By Jason Wojciechowski on April 16, 2012 at 11:27 PM
I've said before that I don't do much in the way of factual recaps, since you can get those anywhere, but since I'm just recording these for posterity anyway, let me note the hilarity with which this contest ended. In the top of the twelfth inning, Jordan Norberto and Andrew Carignan combined to let the Royals take a 4-3 lead with two outs via an Eric Hosmer single (Norberto) and a Billy Butler double to left (Carignan). Coco Crisp had a strong assist on this, as his lame-duck throw likely contributed to the Royals sending Hosmer all the way from first and making it. The throw from the relay man wasn't terrible, but it wasn't perfectly on target, due in no small part, surely, to the amount of extra mustard required to make it even close to a play at the plate after Crisp's throw from the wall.
But, ah, you know the score. You read it in the title. So Jonathan Broxton, having been saved by Ned Yost, much to the delight of fans everywhere, for this exact situation, saw Alcides Escobar boot an easy grounder from Seth Smith. A four-pitch walk (!) to Jemile Weeks ensued, and Eric Sogard took a free pass on six pitches (not taking the bat off his shoulder for a single one) to load the bases. With this situation and one out, Coco Crisp, hero to us all, stepped to the plate. He did the most Coco thing you could do: roll a weak grounder to second base, so weak that the only possible play was at first base, thus letting the tying run score.

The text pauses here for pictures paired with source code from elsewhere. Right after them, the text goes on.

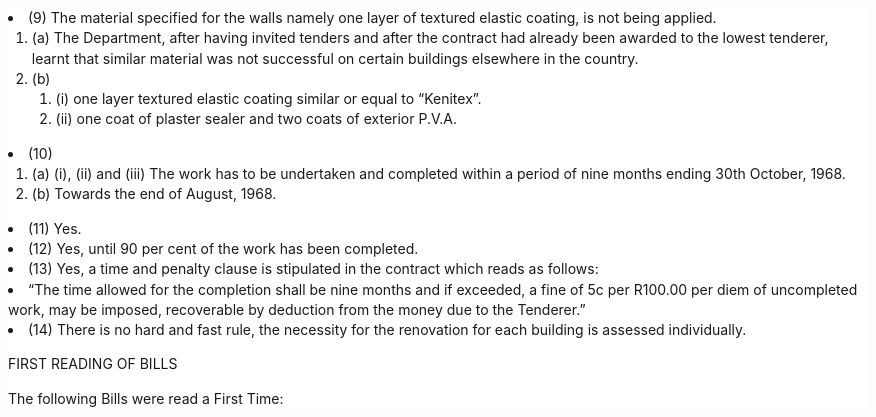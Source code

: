 </ol>

</li>

<li>(9) The material specified for the walls namely one layer of textured elastic coating, is not being applied.

<ol>

<li>(a) The Department, after having invited tenders and after the contract had already been awarded to the lowest tenderer, learnt that similar <span class="col_4341-4342" refersTo="page_0803"/>material was not successful on certain buildings elsewhere in the country.</li>

<li>(b)

<ol>

<li>(i) one layer textured elastic coating similar or equal to &#x201C;Kenitex&#x201D;.</li>

<li>(ii) one coat of plaster sealer and two coats of exterior P.V.A.</li>

</ol>

</li></ol></li>

<li>(10)

<ol>

<li>(a) (i), (ii) and (iii) The work has to be undertaken and completed within a period of nine months ending 30th October, 1968.</li>

<li>(b) Towards the end of August, 1968.</li>

</ol>

</li>

<li>(11) Yes.</li>

<li>(12) Yes, until 90 per cent of the work has been completed.</li>

<li>(13) Yes, a time and penalty clause is stipulated in the contract which reads as follows:</li>

<li>&#x201C;The time allowed for the completion shall be nine months and if exceeded, a fine of 5c per R100.00 per diem of uncompleted work, may be imposed, recoverable by deduction from the money due to the Tenderer.&#x201D;</li>

<li>(14) There is no hard and fast rule, the necessity for the renovation for each building is assessed individually.</li>

</ol>

</answer>

</writtenStatements>

</debateSection>

<debateSection name="#first_reading_of_bills">

<heading>FIRST READING OF BILLS</heading>

<p>The following Bills were read a First Time:</p>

With a base thus open, Broxton pegged Yoenis Cespedes, who glared out at the mound. (I don't approve of this, but he's been getting hit a lot, so I can understand it.)

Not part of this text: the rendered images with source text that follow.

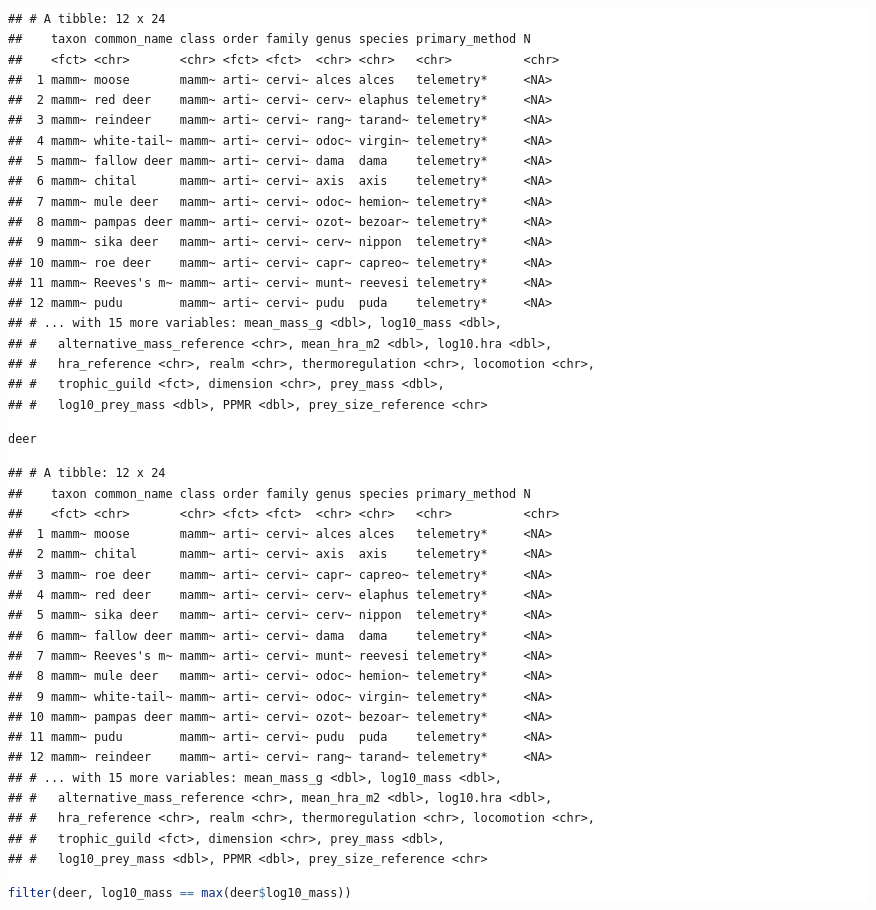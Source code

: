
 ```
## # A tibble: 12 x 24
##    taxon common_name class order family genus species primary_method N    
##    <fct> <chr>       <chr> <fct> <fct>  <chr> <chr>   <chr>          <chr>
##  1 mamm~ moose       mamm~ arti~ cervi~ alces alces   telemetry*     <NA> 
##  2 mamm~ red deer    mamm~ arti~ cervi~ cerv~ elaphus telemetry*     <NA> 
##  3 mamm~ reindeer    mamm~ arti~ cervi~ rang~ tarand~ telemetry*     <NA> 
##  4 mamm~ white-tail~ mamm~ arti~ cervi~ odoc~ virgin~ telemetry*     <NA> 
##  5 mamm~ fallow deer mamm~ arti~ cervi~ dama  dama    telemetry*     <NA> 
##  6 mamm~ chital      mamm~ arti~ cervi~ axis  axis    telemetry*     <NA> 
##  7 mamm~ mule deer   mamm~ arti~ cervi~ odoc~ hemion~ telemetry*     <NA> 
##  8 mamm~ pampas deer mamm~ arti~ cervi~ ozot~ bezoar~ telemetry*     <NA> 
##  9 mamm~ sika deer   mamm~ arti~ cervi~ cerv~ nippon  telemetry*     <NA> 
## 10 mamm~ roe deer    mamm~ arti~ cervi~ capr~ capreo~ telemetry*     <NA> 
## 11 mamm~ Reeves's m~ mamm~ arti~ cervi~ munt~ reevesi telemetry*     <NA> 
## 12 mamm~ pudu        mamm~ arti~ cervi~ pudu  puda    telemetry*     <NA> 
## # ... with 15 more variables: mean_mass_g <dbl>, log10_mass <dbl>,
## #   alternative_mass_reference <chr>, mean_hra_m2 <dbl>, log10.hra <dbl>,
## #   hra_reference <chr>, realm <chr>, thermoregulation <chr>, locomotion <chr>,
## #   trophic_guild <fct>, dimension <chr>, prey_mass <dbl>,
## #   log10_prey_mass <dbl>, PPMR <dbl>, prey_size_reference <chr>
```

```r
deer
```

```
## # A tibble: 12 x 24
##    taxon common_name class order family genus species primary_method N    
##    <fct> <chr>       <chr> <fct> <fct>  <chr> <chr>   <chr>          <chr>
##  1 mamm~ moose       mamm~ arti~ cervi~ alces alces   telemetry*     <NA> 
##  2 mamm~ chital      mamm~ arti~ cervi~ axis  axis    telemetry*     <NA> 
##  3 mamm~ roe deer    mamm~ arti~ cervi~ capr~ capreo~ telemetry*     <NA> 
##  4 mamm~ red deer    mamm~ arti~ cervi~ cerv~ elaphus telemetry*     <NA> 
##  5 mamm~ sika deer   mamm~ arti~ cervi~ cerv~ nippon  telemetry*     <NA> 
##  6 mamm~ fallow deer mamm~ arti~ cervi~ dama  dama    telemetry*     <NA> 
##  7 mamm~ Reeves's m~ mamm~ arti~ cervi~ munt~ reevesi telemetry*     <NA> 
##  8 mamm~ mule deer   mamm~ arti~ cervi~ odoc~ hemion~ telemetry*     <NA> 
##  9 mamm~ white-tail~ mamm~ arti~ cervi~ odoc~ virgin~ telemetry*     <NA> 
## 10 mamm~ pampas deer mamm~ arti~ cervi~ ozot~ bezoar~ telemetry*     <NA> 
## 11 mamm~ pudu        mamm~ arti~ cervi~ pudu  puda    telemetry*     <NA> 
## 12 mamm~ reindeer    mamm~ arti~ cervi~ rang~ tarand~ telemetry*     <NA> 
## # ... with 15 more variables: mean_mass_g <dbl>, log10_mass <dbl>,
## #   alternative_mass_reference <chr>, mean_hra_m2 <dbl>, log10.hra <dbl>,
## #   hra_reference <chr>, realm <chr>, thermoregulation <chr>, locomotion <chr>,
## #   trophic_guild <fct>, dimension <chr>, prey_mass <dbl>,
## #   log10_prey_mass <dbl>, PPMR <dbl>, prey_size_reference <chr>
```

```r
filter(deer, log10_mass == max(deer$log10_mass))
```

Broxton, despite weighing approximately 350 pounds and thus being able to eat Yoenis Cespedes for lunch if he so desired, was apparently so rattled by the Cuban outfielder's glare that he promptly put a fastball square into Jonny Gomes's ass. Walkoff hit-by-pitch. It's the best way to win a game.
Josh Reddick had a strange at-bat in the fifth inning against Royals starter Bruce Chen. The thing ended up last ten pitches and saw Reddick line out to left on a nice diving catch by Alex Gordon, but I'm not sure that a single one of the last nine would have been called a strike. Reddick has clear athletic talents, both in the field and at the plate, but I'm getting very wary that his approach will keep him from tapping his full potential, parallel, perhaps, to the way that Andrew Bailey's injury situation will prevent him from becoming the year-in-year-out stud closer that his stuff could let him be.

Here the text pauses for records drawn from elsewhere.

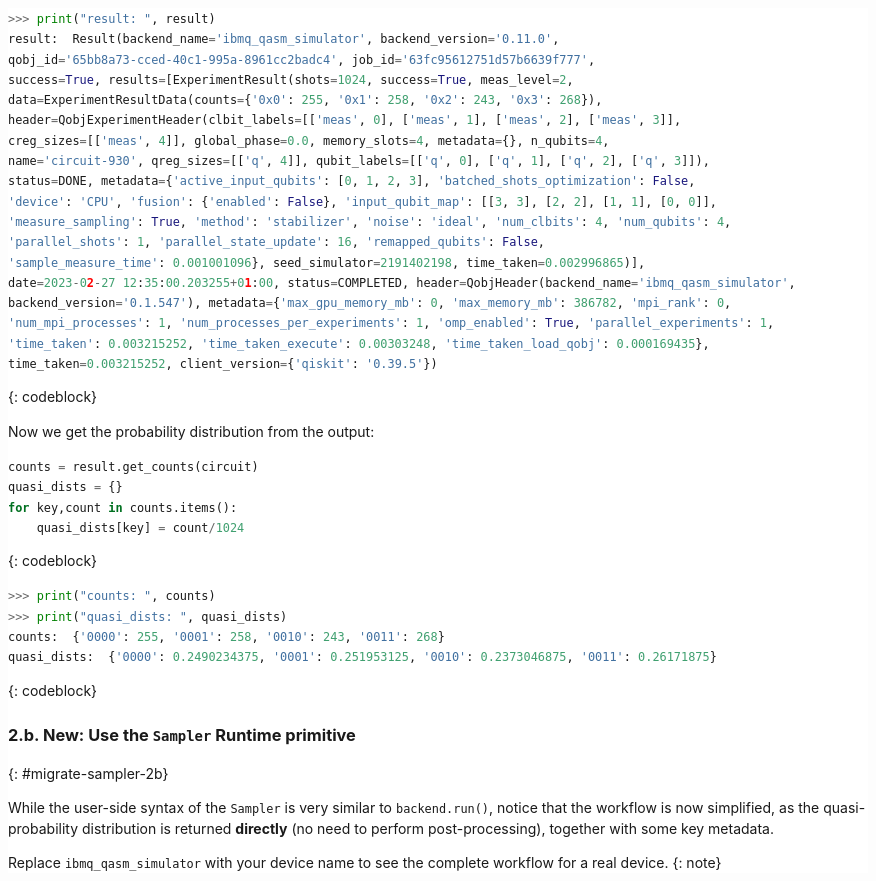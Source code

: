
 ``` python
>>> print("result: ", result)
result:  Result(backend_name='ibmq_qasm_simulator', backend_version='0.11.0',
qobj_id='65bb8a73-cced-40c1-995a-8961cc2badc4', job_id='63fc95612751d57b6639f777',
success=True, results=[ExperimentResult(shots=1024, success=True, meas_level=2,
data=ExperimentResultData(counts={'0x0': 255, '0x1': 258, '0x2': 243, '0x3': 268}),
header=QobjExperimentHeader(clbit_labels=[['meas', 0], ['meas', 1], ['meas', 2], ['meas', 3]],
creg_sizes=[['meas', 4]], global_phase=0.0, memory_slots=4, metadata={}, n_qubits=4,
name='circuit-930', qreg_sizes=[['q', 4]], qubit_labels=[['q', 0], ['q', 1], ['q', 2], ['q', 3]]),
status=DONE, metadata={'active_input_qubits': [0, 1, 2, 3], 'batched_shots_optimization': False,
'device': 'CPU', 'fusion': {'enabled': False}, 'input_qubit_map': [[3, 3], [2, 2], [1, 1], [0, 0]],
'measure_sampling': True, 'method': 'stabilizer', 'noise': 'ideal', 'num_clbits': 4, 'num_qubits': 4,
'parallel_shots': 1, 'parallel_state_update': 16, 'remapped_qubits': False,
'sample_measure_time': 0.001001096}, seed_simulator=2191402198, time_taken=0.002996865)],
date=2023-02-27 12:35:00.203255+01:00, status=COMPLETED, header=QobjHeader(backend_name='ibmq_qasm_simulator',
backend_version='0.1.547'), metadata={'max_gpu_memory_mb': 0, 'max_memory_mb': 386782, 'mpi_rank': 0,
'num_mpi_processes': 1, 'num_processes_per_experiments': 1, 'omp_enabled': True, 'parallel_experiments': 1,
'time_taken': 0.003215252, 'time_taken_execute': 0.00303248, 'time_taken_load_qobj': 0.000169435},
time_taken=0.003215252, client_version={'qiskit': '0.39.5'})
```
{: codeblock}

Now we get the probability distribution from the output:

``` python
counts = result.get_counts(circuit)
quasi_dists = {}
for key,count in counts.items():
    quasi_dists[key] = count/1024
```
{: codeblock}

``` python
>>> print("counts: ", counts)
>>> print("quasi_dists: ", quasi_dists)
counts:  {'0000': 255, '0001': 258, '0010': 243, '0011': 268}
quasi_dists:  {'0000': 0.2490234375, '0001': 0.251953125, '0010': 0.2373046875, '0011': 0.26171875}
```
{: codeblock}

### 2.b. New: Use the `Sampler` Runtime primitive
{: #migrate-sampler-2b}

While the user-side syntax of the `Sampler` is very similar to
`backend.run()`, notice that the workflow is now simplified, as the
quasi-probability distribution is returned **directly** (no need to
perform post-processing), together with some key metadata.

Replace `ibmq_qasm_simulator` with your device name to see the complete
workflow for a real device.
{: note}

Kelvin Herrera, who threw the eighth for Kansas City, throws very very hard. It was almost unfair for Yost to bring him in directly after Bruce Chen, who's a consummate purveyor of left-handed slop.
The HBP that Reddick received in the eighth inning was pretty scary, as the ball ricocheted off his shoulder into his jaw. He looked a little woozy getting up and being helped off the field. He got right back into things in the next series, though, so I'm assuming he passed all the concussion tests and such that I assume they gave him.
Brandon McCarthy wound up with solid numbers as a runs-allowed matter, got nine swinging strikes in 102 pitches, and generally seems ok from the numbers, but his command, again, did not seem top-notch. This contributed, I think, to ten of the twenty balls the Royals put into fair ground (counting the Billy Butler homer) being in the air. That's not the route to success for McCarthy.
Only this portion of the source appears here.